Vault supports various storage backends, but only some are designed to providehigh availability (HA), ensuring data consistency and fault tolerance across multiple nodes. The four backends that support HA are:
A. Consul: Consul uses a distributed key-value store with a consensus protocol, enabling HA by replicating data across nodes. The documentation notes: "Consul’s distributed nature and fault-tolerant design make it a suitable option for ensuring high availability in Vault deployments."
B. etcd: etcd employs the Raft consensus algorithm for distributed coordination, ensuring data consistency and availability. It’s explicitly supported for HA in Vault: "etcd’s design ensures data consistency and fault tolerance."

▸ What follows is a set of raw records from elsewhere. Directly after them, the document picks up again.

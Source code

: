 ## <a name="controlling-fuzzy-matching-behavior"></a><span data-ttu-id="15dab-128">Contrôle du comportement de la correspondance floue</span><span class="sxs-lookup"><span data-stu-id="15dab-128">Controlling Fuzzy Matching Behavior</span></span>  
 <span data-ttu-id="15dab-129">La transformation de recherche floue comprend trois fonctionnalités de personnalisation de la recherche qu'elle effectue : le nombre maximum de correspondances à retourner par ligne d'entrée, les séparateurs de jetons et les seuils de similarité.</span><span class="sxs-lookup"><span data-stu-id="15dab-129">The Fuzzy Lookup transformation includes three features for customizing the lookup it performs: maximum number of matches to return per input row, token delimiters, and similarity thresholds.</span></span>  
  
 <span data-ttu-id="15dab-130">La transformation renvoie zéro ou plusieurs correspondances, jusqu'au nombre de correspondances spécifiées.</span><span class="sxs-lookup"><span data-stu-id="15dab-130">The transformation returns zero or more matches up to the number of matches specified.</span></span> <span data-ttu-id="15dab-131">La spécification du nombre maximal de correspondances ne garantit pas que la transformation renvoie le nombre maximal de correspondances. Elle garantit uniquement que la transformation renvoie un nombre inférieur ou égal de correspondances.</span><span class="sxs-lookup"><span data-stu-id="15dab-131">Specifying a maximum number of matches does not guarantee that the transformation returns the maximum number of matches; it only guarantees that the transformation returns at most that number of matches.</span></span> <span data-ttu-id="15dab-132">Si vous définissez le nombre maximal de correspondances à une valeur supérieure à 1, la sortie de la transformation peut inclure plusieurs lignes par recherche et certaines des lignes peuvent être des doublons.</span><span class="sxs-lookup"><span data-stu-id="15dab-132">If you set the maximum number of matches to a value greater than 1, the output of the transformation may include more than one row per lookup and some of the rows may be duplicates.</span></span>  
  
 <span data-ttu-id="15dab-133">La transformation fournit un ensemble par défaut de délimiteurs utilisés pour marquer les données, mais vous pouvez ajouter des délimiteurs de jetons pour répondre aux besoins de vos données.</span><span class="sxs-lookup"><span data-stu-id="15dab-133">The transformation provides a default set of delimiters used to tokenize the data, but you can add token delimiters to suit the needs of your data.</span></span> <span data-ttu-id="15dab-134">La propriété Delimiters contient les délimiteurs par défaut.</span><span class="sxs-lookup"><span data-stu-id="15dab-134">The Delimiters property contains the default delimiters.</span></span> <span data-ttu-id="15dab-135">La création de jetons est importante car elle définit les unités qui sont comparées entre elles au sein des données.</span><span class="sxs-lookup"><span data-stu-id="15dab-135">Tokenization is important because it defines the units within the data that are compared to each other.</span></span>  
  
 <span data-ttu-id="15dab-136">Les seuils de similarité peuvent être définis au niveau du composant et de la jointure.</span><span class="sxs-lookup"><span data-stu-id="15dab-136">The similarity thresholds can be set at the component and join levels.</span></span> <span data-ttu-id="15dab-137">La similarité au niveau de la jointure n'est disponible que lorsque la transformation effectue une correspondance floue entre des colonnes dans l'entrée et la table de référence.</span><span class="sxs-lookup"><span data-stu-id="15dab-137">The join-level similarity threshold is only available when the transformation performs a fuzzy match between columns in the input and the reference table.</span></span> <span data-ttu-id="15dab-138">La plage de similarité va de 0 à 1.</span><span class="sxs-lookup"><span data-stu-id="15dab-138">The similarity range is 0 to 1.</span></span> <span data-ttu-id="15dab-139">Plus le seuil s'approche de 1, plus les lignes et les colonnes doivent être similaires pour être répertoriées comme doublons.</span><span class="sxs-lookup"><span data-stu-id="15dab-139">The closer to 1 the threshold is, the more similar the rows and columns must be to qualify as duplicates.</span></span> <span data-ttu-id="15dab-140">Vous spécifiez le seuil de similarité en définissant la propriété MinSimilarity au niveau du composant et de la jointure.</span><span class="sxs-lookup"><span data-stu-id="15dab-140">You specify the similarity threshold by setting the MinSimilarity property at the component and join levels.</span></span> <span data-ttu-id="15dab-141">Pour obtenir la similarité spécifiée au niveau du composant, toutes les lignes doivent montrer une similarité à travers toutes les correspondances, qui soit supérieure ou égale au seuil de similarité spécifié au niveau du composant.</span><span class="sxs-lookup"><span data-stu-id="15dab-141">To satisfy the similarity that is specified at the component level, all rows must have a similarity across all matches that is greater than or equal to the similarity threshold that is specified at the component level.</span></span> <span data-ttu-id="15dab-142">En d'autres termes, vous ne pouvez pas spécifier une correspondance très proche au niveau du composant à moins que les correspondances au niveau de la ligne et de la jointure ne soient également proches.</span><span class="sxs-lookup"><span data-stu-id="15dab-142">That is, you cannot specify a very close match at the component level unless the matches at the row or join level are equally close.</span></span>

C. DynamoDB: Amazon’s managed NoSQL service, DynamoDB, offers replication and fault tolerance, making it HA-capable. Vault leverages these features: "DynamoDB’s replication and fault tolerance mechanisms make it a robust choice."
D. Integrated Storage (raft): Vault’s built-in storage backend uses the Raft consensus algorithm, providing HA without external dependencies. "Integrated Storage (raft) supports high availability by ensuring data consistency and fault tolerance."
Incorrect Options:
E. Amazon S3: While S3 offers durability, it’s an object store not optimized for HA in Vault’s context due to latency and lack of native consensus. "It may not be the best choice for ensuring high availability of Vault data."
F. In-Memory: This stores data in volatile memory, losing it on restart, and does not support HA. "In-Memory storage backend does not support high availability as it is volatile."
These HA-capable backends ensure Vault remains operational and consistent in multi-node setups.